Segment Start: Recorded data

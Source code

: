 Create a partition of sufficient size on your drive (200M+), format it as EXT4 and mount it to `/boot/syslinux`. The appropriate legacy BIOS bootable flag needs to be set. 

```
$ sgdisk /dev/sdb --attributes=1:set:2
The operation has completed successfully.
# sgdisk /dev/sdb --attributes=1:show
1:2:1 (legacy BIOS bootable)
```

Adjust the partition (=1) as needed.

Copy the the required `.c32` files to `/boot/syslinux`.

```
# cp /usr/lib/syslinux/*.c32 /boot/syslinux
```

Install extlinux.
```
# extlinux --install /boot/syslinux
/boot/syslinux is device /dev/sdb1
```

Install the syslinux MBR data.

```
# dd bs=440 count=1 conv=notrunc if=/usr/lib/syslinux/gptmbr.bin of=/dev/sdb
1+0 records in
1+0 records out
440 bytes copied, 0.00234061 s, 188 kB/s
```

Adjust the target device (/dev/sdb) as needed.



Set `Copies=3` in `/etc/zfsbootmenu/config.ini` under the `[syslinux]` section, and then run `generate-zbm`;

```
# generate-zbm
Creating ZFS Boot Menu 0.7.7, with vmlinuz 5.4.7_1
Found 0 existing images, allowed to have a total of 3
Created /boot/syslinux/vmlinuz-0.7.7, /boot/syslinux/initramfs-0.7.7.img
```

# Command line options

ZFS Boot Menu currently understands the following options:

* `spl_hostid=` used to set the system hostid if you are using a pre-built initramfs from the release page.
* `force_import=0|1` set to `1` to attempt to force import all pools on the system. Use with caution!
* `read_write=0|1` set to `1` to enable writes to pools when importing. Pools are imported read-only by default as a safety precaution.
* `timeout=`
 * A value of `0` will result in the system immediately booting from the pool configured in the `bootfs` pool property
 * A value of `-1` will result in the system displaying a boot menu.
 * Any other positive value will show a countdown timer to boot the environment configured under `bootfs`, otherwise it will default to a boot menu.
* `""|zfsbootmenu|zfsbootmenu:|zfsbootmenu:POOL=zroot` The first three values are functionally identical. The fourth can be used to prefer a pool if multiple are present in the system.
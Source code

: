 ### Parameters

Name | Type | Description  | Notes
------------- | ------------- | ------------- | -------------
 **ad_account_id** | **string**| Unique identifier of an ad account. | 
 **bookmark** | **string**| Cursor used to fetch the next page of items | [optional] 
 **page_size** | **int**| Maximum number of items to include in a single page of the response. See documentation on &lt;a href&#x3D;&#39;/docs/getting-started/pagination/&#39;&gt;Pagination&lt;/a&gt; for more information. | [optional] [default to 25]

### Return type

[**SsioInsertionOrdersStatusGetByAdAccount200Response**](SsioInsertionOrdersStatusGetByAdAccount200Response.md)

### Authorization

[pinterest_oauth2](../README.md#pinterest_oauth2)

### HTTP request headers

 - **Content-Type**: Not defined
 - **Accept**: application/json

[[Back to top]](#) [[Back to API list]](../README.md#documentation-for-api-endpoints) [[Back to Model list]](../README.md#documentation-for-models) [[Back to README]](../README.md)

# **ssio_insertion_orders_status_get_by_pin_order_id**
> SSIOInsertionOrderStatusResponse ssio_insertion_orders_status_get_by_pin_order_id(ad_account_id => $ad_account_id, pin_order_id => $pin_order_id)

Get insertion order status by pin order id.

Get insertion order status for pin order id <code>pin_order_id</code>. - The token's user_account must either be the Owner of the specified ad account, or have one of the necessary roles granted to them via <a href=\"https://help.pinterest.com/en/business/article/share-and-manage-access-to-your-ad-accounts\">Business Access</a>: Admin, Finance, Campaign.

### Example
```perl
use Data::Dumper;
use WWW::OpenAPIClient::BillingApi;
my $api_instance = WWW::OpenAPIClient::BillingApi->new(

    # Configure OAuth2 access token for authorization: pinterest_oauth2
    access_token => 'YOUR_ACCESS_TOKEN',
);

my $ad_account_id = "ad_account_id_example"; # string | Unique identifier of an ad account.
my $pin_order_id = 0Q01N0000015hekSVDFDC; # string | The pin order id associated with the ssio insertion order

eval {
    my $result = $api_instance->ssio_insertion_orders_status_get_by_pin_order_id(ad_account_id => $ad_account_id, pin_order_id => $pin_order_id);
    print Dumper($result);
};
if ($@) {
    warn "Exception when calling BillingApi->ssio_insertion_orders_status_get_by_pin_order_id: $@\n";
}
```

Segment End: Recorded data

What the exercise asks -
Extract all lines from the data in which "vmlinuz" is found.

Reply -
Creating ZFS Boot Menu 0.7.7, with vmlinuz 5.4.7_1
Created /boot/syslinux/vmlinuz-0.7.7, /boot/syslinux/initramfs-0.7.7.img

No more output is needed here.